***** RECORD EXCERPTS *****
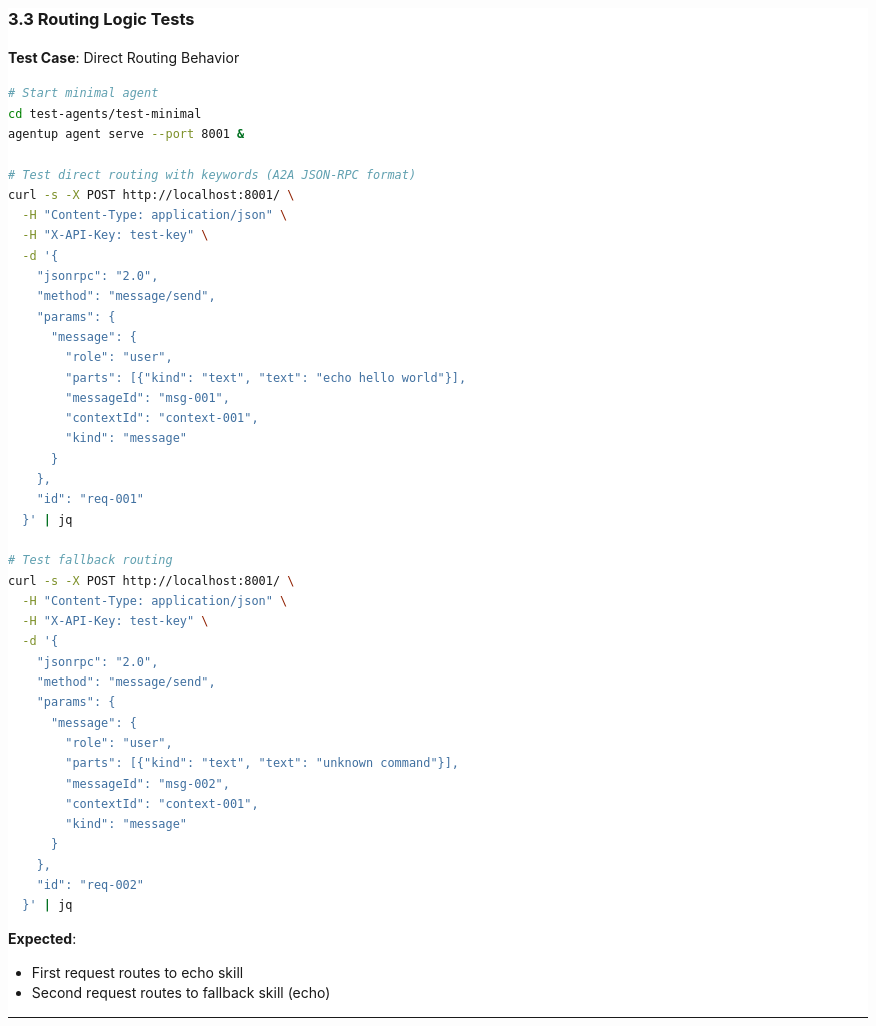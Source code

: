 ### 3.3 Routing Logic Tests

**Test Case**: Direct Routing Behavior
```bash
# Start minimal agent
cd test-agents/test-minimal
agentup agent serve --port 8001 &

# Test direct routing with keywords (A2A JSON-RPC format)
curl -s -X POST http://localhost:8001/ \
  -H "Content-Type: application/json" \
  -H "X-API-Key: test-key" \
  -d '{
    "jsonrpc": "2.0",
    "method": "message/send",
    "params": {
      "message": {
        "role": "user",
        "parts": [{"kind": "text", "text": "echo hello world"}],
        "messageId": "msg-001",
        "contextId": "context-001",
        "kind": "message"
      }
    },
    "id": "req-001"
  }' | jq

# Test fallback routing
curl -s -X POST http://localhost:8001/ \
  -H "Content-Type: application/json" \
  -H "X-API-Key: test-key" \
  -d '{
    "jsonrpc": "2.0",
    "method": "message/send",
    "params": {
      "message": {
        "role": "user",
        "parts": [{"kind": "text", "text": "unknown command"}],
        "messageId": "msg-002",
        "contextId": "context-001",
        "kind": "message"
      }
    },
    "id": "req-002"
  }' | jq
```

**Expected**: 
- First request routes to echo skill
- Second request routes to fallback skill (echo)

---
*****
* ACTION ITEM:
When the word "routes" appears in a line of the listing, copy that line.

* ANSWER SECTION:
- First request routes to echo skill
- Second request routes to fallback skill (echo)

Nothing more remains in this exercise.